--- Listed records ---
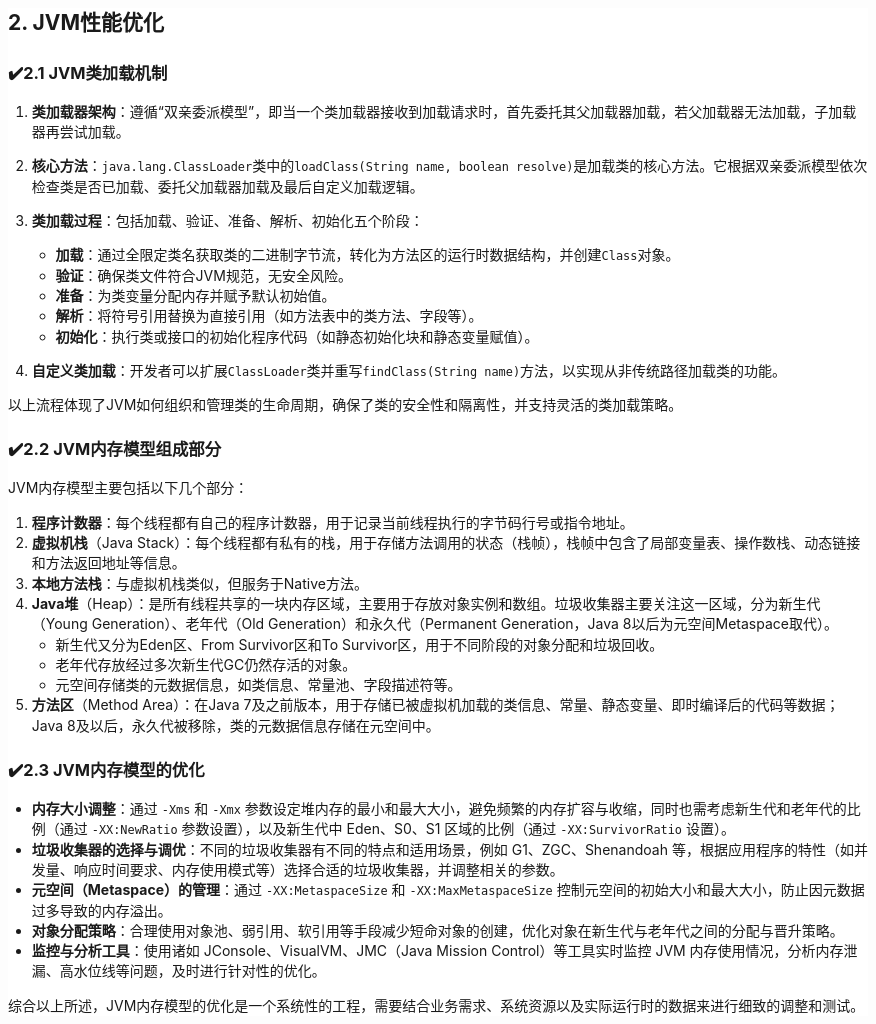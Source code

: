 

## 2. JVM性能优化

### ✔️2.1 JVM类加载机制

1. **类加载器架构**：遵循“双亲委派模型”，即当一个类加载器接收到加载请求时，首先委托其父加载器加载，若父加载器无法加载，子加载器再尝试加载。

2. **核心方法**：`java.lang.ClassLoader`类中的`loadClass(String name, boolean resolve)`是加载类的核心方法。它根据双亲委派模型依次检查类是否已加载、委托父加载器加载及最后自定义加载逻辑。

3. **类加载过程**：包括加载、验证、准备、解析、初始化五个阶段：
   - **加载**：通过全限定类名获取类的二进制字节流，转化为方法区的运行时数据结构，并创建`Class`对象。
   - **验证**：确保类文件符合JVM规范，无安全风险。
   - **准备**：为类变量分配内存并赋予默认初始值。
   - **解析**：将符号引用替换为直接引用（如方法表中的类方法、字段等）。
   - **初始化**：执行类或接口的初始化程序代码（如静态初始化块和静态变量赋值）。

4. **自定义类加载**：开发者可以扩展`ClassLoader`类并重写`findClass(String name)`方法，以实现从非传统路径加载类的功能。

以上流程体现了JVM如何组织和管理类的生命周期，确保了类的安全性和隔离性，并支持灵活的类加载策略。



### ✔️2.2 JVM内存模型组成部分

JVM内存模型主要包括以下几个部分：

1. **程序计数器**：每个线程都有自己的程序计数器，用于记录当前线程执行的字节码行号或指令地址。
2. **虚拟机栈**（Java Stack）：每个线程都有私有的栈，用于存储方法调用的状态（栈帧），栈帧中包含了局部变量表、操作数栈、动态链接和方法返回地址等信息。
3. **本地方法栈**：与虚拟机栈类似，但服务于Native方法。
4. **Java堆**（Heap）：是所有线程共享的一块内存区域，主要用于存放对象实例和数组。垃圾收集器主要关注这一区域，分为新生代（Young Generation）、老年代（Old Generation）和永久代（Permanent Generation，Java 8以后为元空间Metaspace取代）。
   - 新生代又分为Eden区、From Survivor区和To Survivor区，用于不同阶段的对象分配和垃圾回收。
   - 老年代存放经过多次新生代GC仍然存活的对象。
   - 元空间存储类的元数据信息，如类信息、常量池、字段描述符等。
5. **方法区**（Method Area）：在Java 7及之前版本，用于存储已被虚拟机加载的类信息、常量、静态变量、即时编译后的代码等数据；Java 8及以后，永久代被移除，类的元数据信息存储在元空间中。



### ✔️2.3 JVM内存模型的优化

- **内存大小调整**：通过 `-Xms` 和 `-Xmx` 参数设定堆内存的最小和最大大小，避免频繁的内存扩容与收缩，同时也需考虑新生代和老年代的比例（通过 `-XX:NewRatio` 参数设置），以及新生代中 Eden、S0、S1 区域的比例（通过 `-XX:SurvivorRatio` 设置）。
- **垃圾收集器的选择与调优**：不同的垃圾收集器有不同的特点和适用场景，例如 G1、ZGC、Shenandoah 等，根据应用程序的特性（如并发量、响应时间要求、内存使用模式等）选择合适的垃圾收集器，并调整相关的参数。
- **元空间（Metaspace）的管理**：通过 `-XX:MetaspaceSize` 和 `-XX:MaxMetaspaceSize` 控制元空间的初始大小和最大大小，防止因元数据过多导致的内存溢出。
- **对象分配策略**：合理使用对象池、弱引用、软引用等手段减少短命对象的创建，优化对象在新生代与老年代之间的分配与晋升策略。
- **监控与分析工具**：使用诸如 JConsole、VisualVM、JMC（Java Mission Control）等工具实时监控 JVM 内存使用情况，分析内存泄漏、高水位线等问题，及时进行针对性的优化。

综合以上所述，JVM内存模型的优化是一个系统性的工程，需要结合业务需求、系统资源以及实际运行时的数据来进行细致的调整和测试。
---
If a line comes after the line with "JVM内存模型主要包括以下几个部分：", it stays out; print exactly every line from the start of the entries up to and including that line, but no pictures.

Answer below →
Source code

: 

## 2. JVM性能优化

### ✔️2.1 JVM类加载机制

1. **类加载器架构**：遵循“双亲委派模型”，即当一个类加载器接收到加载请求时，首先委托其父加载器加载，若父加载器无法加载，子加载器再尝试加载。

2. **核心方法**：`java.lang.ClassLoader`类中的`loadClass(String name, boolean resolve)`是加载类的核心方法。它根据双亲委派模型依次检查类是否已加载、委托父加载器加载及最后自定义加载逻辑。

3. **类加载过程**：包括加载、验证、准备、解析、初始化五个阶段：
   - **加载**：通过全限定类名获取类的二进制字节流，转化为方法区的运行时数据结构，并创建`Class`对象。
   - **验证**：确保类文件符合JVM规范，无安全风险。
   - **准备**：为类变量分配内存并赋予默认初始值。
   - **解析**：将符号引用替换为直接引用（如方法表中的类方法、字段等）。
   - **初始化**：执行类或接口的初始化程序代码（如静态初始化块和静态变量赋值）。

4. **自定义类加载**：开发者可以扩展`ClassLoader`类并重写`findClass(String name)`方法，以实现从非传统路径加载类的功能。

以上流程体现了JVM如何组织和管理类的生命周期，确保了类的安全性和隔离性，并支持灵活的类加载策略。



### ✔️2.2 JVM内存模型组成部分

JVM内存模型主要包括以下几个部分：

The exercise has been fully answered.